On Behalf of O’Brien Law Firm, LLC

Posted on: January 29, 2019

Mississippi residents have helped Americans as a whole generate a total of over $1 trillion in credit card debt. Those who want to pay off that debt have several options to do so. However, the best option may be to start with the credit card that has the highest interest rate. This is because reducing the principal balance on that card also reduces the amount of interest paid to a lender.

Ultimately, people will be able to pay their debt down faster if more of each payment goes toward the principal instead of interest. Once a credit card balance is paid off, a debtor will then start paying down the balance with the next highest interest rate. While it may take longer to pay down a debt using this method, it will save a person money in the long run.

To speed up the process of paying down credit card balances, they should be transferred to a card that has a zero percent introductory interest rate. This will result in all of a given payment going toward the principal balance. Another way to pay down debt faster is to make payments every two weeks instead of once a month.
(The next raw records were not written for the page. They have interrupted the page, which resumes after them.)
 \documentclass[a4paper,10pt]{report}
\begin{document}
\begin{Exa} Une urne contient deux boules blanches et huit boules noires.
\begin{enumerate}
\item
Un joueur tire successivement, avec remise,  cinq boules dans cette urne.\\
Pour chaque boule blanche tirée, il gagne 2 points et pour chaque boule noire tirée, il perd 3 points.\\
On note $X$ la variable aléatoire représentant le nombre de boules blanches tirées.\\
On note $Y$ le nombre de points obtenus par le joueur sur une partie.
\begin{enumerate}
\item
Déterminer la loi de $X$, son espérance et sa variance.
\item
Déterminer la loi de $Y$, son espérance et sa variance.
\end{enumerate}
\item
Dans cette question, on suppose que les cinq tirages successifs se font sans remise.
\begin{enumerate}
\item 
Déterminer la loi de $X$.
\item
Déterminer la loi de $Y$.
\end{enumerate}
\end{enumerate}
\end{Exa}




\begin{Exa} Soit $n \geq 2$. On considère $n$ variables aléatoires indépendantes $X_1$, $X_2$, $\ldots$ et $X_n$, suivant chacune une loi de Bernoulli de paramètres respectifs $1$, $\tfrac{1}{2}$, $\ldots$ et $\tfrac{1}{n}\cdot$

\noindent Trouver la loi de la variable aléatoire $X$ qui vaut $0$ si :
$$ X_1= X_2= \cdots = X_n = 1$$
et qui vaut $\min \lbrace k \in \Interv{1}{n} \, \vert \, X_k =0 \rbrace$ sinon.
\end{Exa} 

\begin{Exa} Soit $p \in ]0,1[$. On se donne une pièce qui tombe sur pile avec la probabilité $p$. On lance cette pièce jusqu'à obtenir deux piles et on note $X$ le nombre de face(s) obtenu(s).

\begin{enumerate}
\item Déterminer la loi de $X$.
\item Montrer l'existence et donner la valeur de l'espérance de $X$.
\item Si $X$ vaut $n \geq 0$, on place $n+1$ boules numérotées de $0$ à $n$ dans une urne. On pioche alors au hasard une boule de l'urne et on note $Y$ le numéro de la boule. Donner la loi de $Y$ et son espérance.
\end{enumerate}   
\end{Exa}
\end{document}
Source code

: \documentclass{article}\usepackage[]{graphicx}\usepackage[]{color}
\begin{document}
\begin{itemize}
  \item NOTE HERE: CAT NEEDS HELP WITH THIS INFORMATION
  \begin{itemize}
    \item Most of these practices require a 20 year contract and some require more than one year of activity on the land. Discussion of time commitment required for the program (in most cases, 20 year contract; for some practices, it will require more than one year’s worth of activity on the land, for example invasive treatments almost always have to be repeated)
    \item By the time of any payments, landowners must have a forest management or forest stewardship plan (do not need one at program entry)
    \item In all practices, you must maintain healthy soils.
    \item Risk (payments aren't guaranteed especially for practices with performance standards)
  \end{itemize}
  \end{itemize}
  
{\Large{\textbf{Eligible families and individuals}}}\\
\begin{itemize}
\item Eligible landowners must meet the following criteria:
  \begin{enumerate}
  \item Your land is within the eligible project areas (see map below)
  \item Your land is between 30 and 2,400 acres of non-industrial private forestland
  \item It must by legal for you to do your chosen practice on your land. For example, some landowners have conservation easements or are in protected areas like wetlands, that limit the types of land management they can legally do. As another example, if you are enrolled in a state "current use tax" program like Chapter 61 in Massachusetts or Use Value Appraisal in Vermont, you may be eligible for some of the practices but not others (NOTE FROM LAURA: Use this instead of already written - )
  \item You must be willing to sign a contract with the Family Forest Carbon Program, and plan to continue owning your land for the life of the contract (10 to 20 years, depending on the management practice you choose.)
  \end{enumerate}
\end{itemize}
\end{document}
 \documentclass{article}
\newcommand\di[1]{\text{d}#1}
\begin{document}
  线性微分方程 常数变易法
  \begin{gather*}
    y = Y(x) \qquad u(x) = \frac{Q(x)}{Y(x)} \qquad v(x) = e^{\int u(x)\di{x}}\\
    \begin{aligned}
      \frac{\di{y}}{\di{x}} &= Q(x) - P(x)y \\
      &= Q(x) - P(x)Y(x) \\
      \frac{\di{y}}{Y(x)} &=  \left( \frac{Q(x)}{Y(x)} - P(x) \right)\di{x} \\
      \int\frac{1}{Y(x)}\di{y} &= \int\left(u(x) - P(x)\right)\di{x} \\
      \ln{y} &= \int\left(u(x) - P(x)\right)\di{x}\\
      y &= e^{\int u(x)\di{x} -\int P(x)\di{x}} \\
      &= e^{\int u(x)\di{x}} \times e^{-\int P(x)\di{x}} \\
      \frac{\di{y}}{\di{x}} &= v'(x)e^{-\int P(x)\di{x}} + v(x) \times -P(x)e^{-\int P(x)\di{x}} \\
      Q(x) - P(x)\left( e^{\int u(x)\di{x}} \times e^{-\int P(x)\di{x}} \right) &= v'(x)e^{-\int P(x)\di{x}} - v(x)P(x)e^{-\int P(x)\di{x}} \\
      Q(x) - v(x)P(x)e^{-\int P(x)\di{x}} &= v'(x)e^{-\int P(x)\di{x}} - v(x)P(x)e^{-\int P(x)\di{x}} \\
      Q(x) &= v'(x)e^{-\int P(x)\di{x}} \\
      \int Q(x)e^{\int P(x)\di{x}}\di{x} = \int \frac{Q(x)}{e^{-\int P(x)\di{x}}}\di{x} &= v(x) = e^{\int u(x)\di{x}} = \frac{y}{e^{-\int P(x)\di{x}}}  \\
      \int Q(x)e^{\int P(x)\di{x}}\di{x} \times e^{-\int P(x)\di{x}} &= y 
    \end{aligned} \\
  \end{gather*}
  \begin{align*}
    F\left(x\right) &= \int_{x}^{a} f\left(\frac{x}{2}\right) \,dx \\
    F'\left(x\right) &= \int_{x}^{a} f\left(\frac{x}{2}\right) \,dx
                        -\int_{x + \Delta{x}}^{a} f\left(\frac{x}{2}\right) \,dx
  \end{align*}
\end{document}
Doing so means making the equivalent to 13 monthly payments, and that can also result in more money going to the principal balance.

Individuals who are looking to eliminate debt may do so by filing for Chapter 7 bankruptcy. Credit card debt can often be discharged without a debtor paying any of the outstanding balance. Once a debt is discharged, a debtor has no obligation to repay it. In most cases, a debtor is entitled to an automatic stay of creditor contact after filing for bankruptcy.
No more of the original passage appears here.